AIMar 17

MOSAIC: Composable Safety Alignment with Modular Control Tokens

arXiv:2603.1621066.21 citationsh-index: 9
AI Analysis

This addresses the need for flexible safety alignment in LLMs across varying real-world contexts, representing an incremental improvement over existing methods.

The paper tackles the problem of enabling context-dependent safety rules in large language models, proposing MOSAIC, a modular framework that uses learnable control tokens for compositional safety alignment, which achieves strong defense performance with lower over-refusal while preserving model utility.

Safety alignment in large language models (LLMs) is commonly implemented as a single static policy embedded in model parameters. However, real-world deployments often require context-dependent safety rules that vary across users, regions, and applications.

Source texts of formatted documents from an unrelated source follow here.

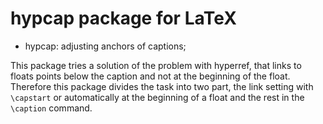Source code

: # hypcap package for LaTeX

* hypcap: adjusting anchors of captions;


This package tries a solution of the problem with
hyperref, that links to floats points below the
caption and not at the beginning of the float.
Therefore this package divides the task into two
part, the link setting with `\capstart` or
automatically at the beginning of a float and
the rest in the `\caption` command.

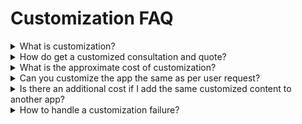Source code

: # Customization FAQ

<details>

<summary>What is customization?</summary>

Customization is a ‘custom-made service’ to create products according to the needs of customers.

You can ask Swing2App to customize and develop your app as per your requirement.

If you wish to add features other than built-in services provided in Swing2App, or if you need an overall app development, you can ask us to customize your app.

We will create a custom app with your desired content and calculate a quote based on your app development.

Therefore, if you have a customization request, kindly create a proposal, storyboard, etc. for our better understanding.&#x20;

Customization will generate a quote based on the content of the app development. Our engineers will assist you in the detailed consultation of the development period and the work details.&#x20;

For customized consultations, please first prepare and send the app production proposal, storyboard, etc. to <mark style="color:blue;">help@swing2app.com</mark>.

Simple features or custom features that have already been provided by Swing2App can be guided directly from the Help Center, but please understand that the overall development of the app and the complex content configuration cannot be assisted in consultation without a specific proposal.

</details>

<details>

<summary>How do get a customized consultation and quote?</summary>

The customization consultation can be discussed by sending the plan, storyboard, etc. for app development by swing2app email.

The entire app development and complex development is difficult to consult by phone or katok.

\*Please prepare an app creation plan, storyboard, etc. and send it to [help@swing2app.com](https://support.swing2app.com/custormizing/?preview\_id=4445\&preview\_nonce=82585d04da&\_thumbnail\_id=-1\&preview=true) with your swing2app email address. (Contact us with your contact information)

If you send an email, the custom development engineer will check the contents and will provide you with a list of development options, development period, and development cost estimates

</details>

<details>

<summary>What is the approximate cost of customization?</summary>

Swing2App custom is not price constrained, so there is no cost.

And because it’s a 1:1 development work that reflects the user’s custom content, there are no development estimates.

Estimates can range from a few hundred dollars to a few thousand dollars depending on the content of the production, so there is no custom cost.

Therefore, please note that we only provide customized quotes through consultation.

</details>

<details>

<summary>Can you customize the app the same as per user request?</summary>

Yes, we can customize your app as per your requirement. Please tell us the name of the app you want to benchmark and we’ll be happy to guide you.

We can check the app and see if the same app development is possible, accordingly our engineer will guide you.

For apps with simple design and production methods, engineers can check and guide you with custom costs.

**However, for apps that have a lot of internal development sources besides the content and complexity of the app, it may be difficult to calculate the exact development cost.**

(The internal development source of a particular app cannot be verified only by looking at the app, and it can only be verified until the actual development is made.)

\*And make it clear whether you want the design and the configuration forms to be the same, if only the shapes are similar, or if you want to put only a specific menu on both.

You can send your email to [help@swing2app.com](https://support.swing2app.com/custormizing/?preview\_id=4445\&preview\_nonce=82585d04da&\_thumbnail\_id=-1\&preview=true) and give us your custom inquiry, but please let us know the exact app development request.

</details>

<details>

<summary>Is there an additional cost if I add the same customized content to another app?</summary>

If you add it to another app with the same content after customizing it, you will be charged $100 for the license.

The reason for the additional cost of applying it to other apps with the same content is that it is not a development fee, but a license fee.

License fees are essential policies to prevent indiscriminate use of custom programs.

The cost of customizing development is based on one app and will receive an additional license fee when you expand.

Therefore, please note that there is an additional cost of $100 for the license copy.

</details>

<details>

<summary>How to handle a customization failure?</summary>

If there are any errors or failures in the application of customization, it will be dealt with immediately.

However, we cannot continue to monitor users’ apps in the swing2app.

Therefore, if users who have been customized have problems using the app, they will need to contact our customer service or contact us via email to confirm and process it.

We will of course handle the failures and maintenance incurred by customization at no additional cost.

\*We can’t handle any errors that occurred outside of us other than failures of errors like  (swing2app, and custom content) and the developer will notify you after confirmation.

</details>
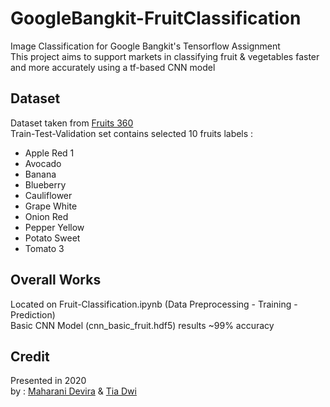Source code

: # GoogleBangkit-FruitClassification #
Image Classification for Google Bangkit's Tensorflow Assignment <br />
This project aims to support markets in classifying fruit & vegetables faster and more accurately 
using a tf-based CNN model <br />
## Dataset
Dataset taken from [Fruits 360](https://www.kaggle.com/moltean/fruits) <br />
Train-Test-Validation set contains selected 10 fruits labels : <br />
- Apple Red 1
- Avocado
- Banana
- Blueberry
- Cauliflower
- Grape White
- Onion Red
- Pepper Yellow
- Potato Sweet
- Tomato 3
## Overall Works
Located on Fruit-Classification.ipynb (Data Preprocessing - Training - Prediction) <br />
Basic CNN Model (cnn_basic_fruit.hdf5) results ~99% accuracy <br />
## Credit
Presented in 2020 <br />
by : [Maharani Devira](https://github.com/devipramita) & [Tia Dwi](https://github.com/tiadwi)
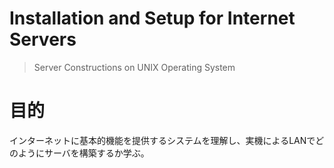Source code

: # Installation and Setup for Internet Servers 
> Server Constructions on UNIX Operating System 


# 目的
インターネットに基本的機能を提供するシステムを理解し、実機によるLANでどのようにサーバを構築するか学ぶ。
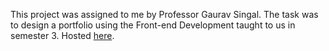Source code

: This project was assigned to me by Professor Gaurav Singal. The task was to design a portfolio using the Front-end Development taught to us in semester 3.
Hosted [here](tomaetotomahto.github.io).
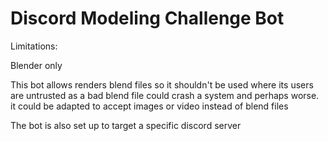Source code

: # Discord Modeling Challenge Bot

Limitations:

Blender only

This bot allows renders blend files so it shouldn't be used where its users are untrusted as a bad blend file could crash a system and perhaps worse. it could be adapted to accept images or video instead of blend files

The bot is also set up to target a specific discord server
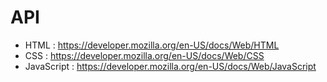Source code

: # API
+ HTML : https://developer.mozilla.org/en-US/docs/Web/HTML
+ CSS : https://developer.mozilla.org/en-US/docs/Web/CSS
+ JavaScript : https://developer.mozilla.org/en-US/docs/Web/JavaScript
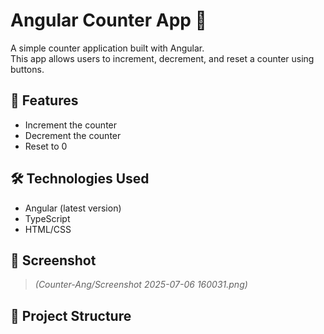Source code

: # Angular Counter App 🧮

A simple counter application built with Angular.  
This app allows users to increment, decrement, and reset a counter using buttons.

## 🚀 Features

- Increment the counter
- Decrement the counter
- Reset to 0

## 🛠 Technologies Used

- Angular (latest version)
- TypeScript
- HTML/CSS

## 📸 Screenshot

> *(Counter-Ang/Screenshot 2025-07-06 160031.png)*

## 📂 Project Structure


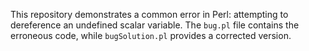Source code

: This repository demonstrates a common error in Perl: attempting to dereference an undefined scalar variable. The `bug.pl` file contains the erroneous code, while `bugSolution.pl` provides a corrected version.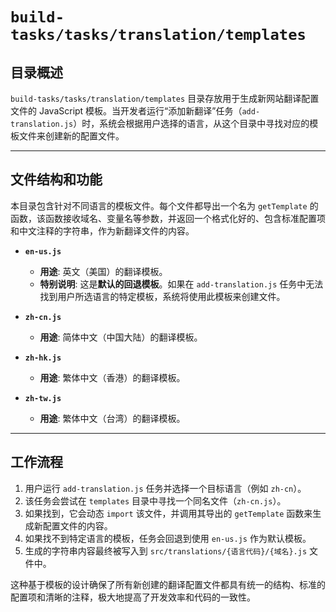 # `build-tasks/tasks/translation/templates`

## 目录概述

`build-tasks/tasks/translation/templates` 目录存放用于生成新网站翻译配置文件的 JavaScript 模板。当开发者运行“添加新翻译”任务（`add-translation.js`）时，系统会根据用户选择的语言，从这个目录中寻找对应的模板文件来创建新的配置文件。

---

## 文件结构和功能

本目录包含针对不同语言的模板文件。每个文件都导出一个名为 `getTemplate` 的函数，该函数接收域名、变量名等参数，并返回一个格式化好的、包含标准配置项和中文注释的字符串，作为新翻译文件的内容。

-   **`en-us.js`**
    -   **用途**: 英文（美国）的翻译模板。
    -   **特别说明**: 这是**默认的回退模板**。如果在 `add-translation.js` 任务中无法找到用户所选语言的特定模板，系统将使用此模板来创建文件。

-   **`zh-cn.js`**
    -   **用途**: 简体中文（中国大陆）的翻译模板。

-   **`zh-hk.js`**
    -   **用途**: 繁体中文（香港）的翻译模板。

-   **`zh-tw.js`**
    -   **用途**: 繁体中文（台湾）的翻译模板。

---

## 工作流程

1.  用户运行 `add-translation.js` 任务并选择一个目标语言（例如 `zh-cn`）。
2.  该任务会尝试在 `templates` 目录中寻找一个同名文件（`zh-cn.js`）。
3.  如果找到，它会动态 `import` 该文件，并调用其导出的 `getTemplate` 函数来生成新配置文件的内容。
4.  如果找不到特定语言的模板，任务会回退到使用 `en-us.js` 作为默认模板。
5.  生成的字符串内容最终被写入到 `src/translations/{语言代码}/{域名}.js` 文件中。

这种基于模板的设计确保了所有新创建的翻译配置文件都具有统一的结构、标准的配置项和清晰的注释，极大地提高了开发效率和代码的一致性。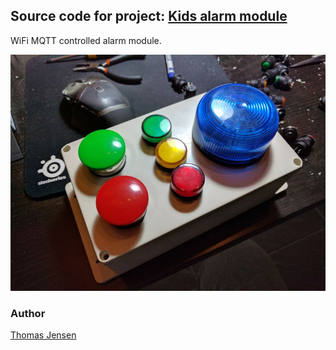 ## Source code for project: [Kids alarm module](https://link.stdout.no/K)

WiFi MQTT controlled alarm module.

![Kids alarm module](image.jpg)

### Author
[Thomas Jensen](https://thomas.stdout.no)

Existing approaches struggle to provide such conditional control: parameter-level alignment entangles safety behaviors with general capabilities, while prompt-based methods rely on natural language instructions that provide weak enforcement. We propose MOSAIC, a modular framework that enables compositional safety alignment through learnable control tokens optimized over a frozen backbone model. Each token represents a safety constraint and can be flexibly activated and composed at inference time. To train compositional tokens efficiently, we introduce order-based task sampling and a distribution-level alignment objective that mitigates over-refusal. Experiments show that MOSAIC achieves strong defense performance with substantially lower over-refusal while preserving model utility.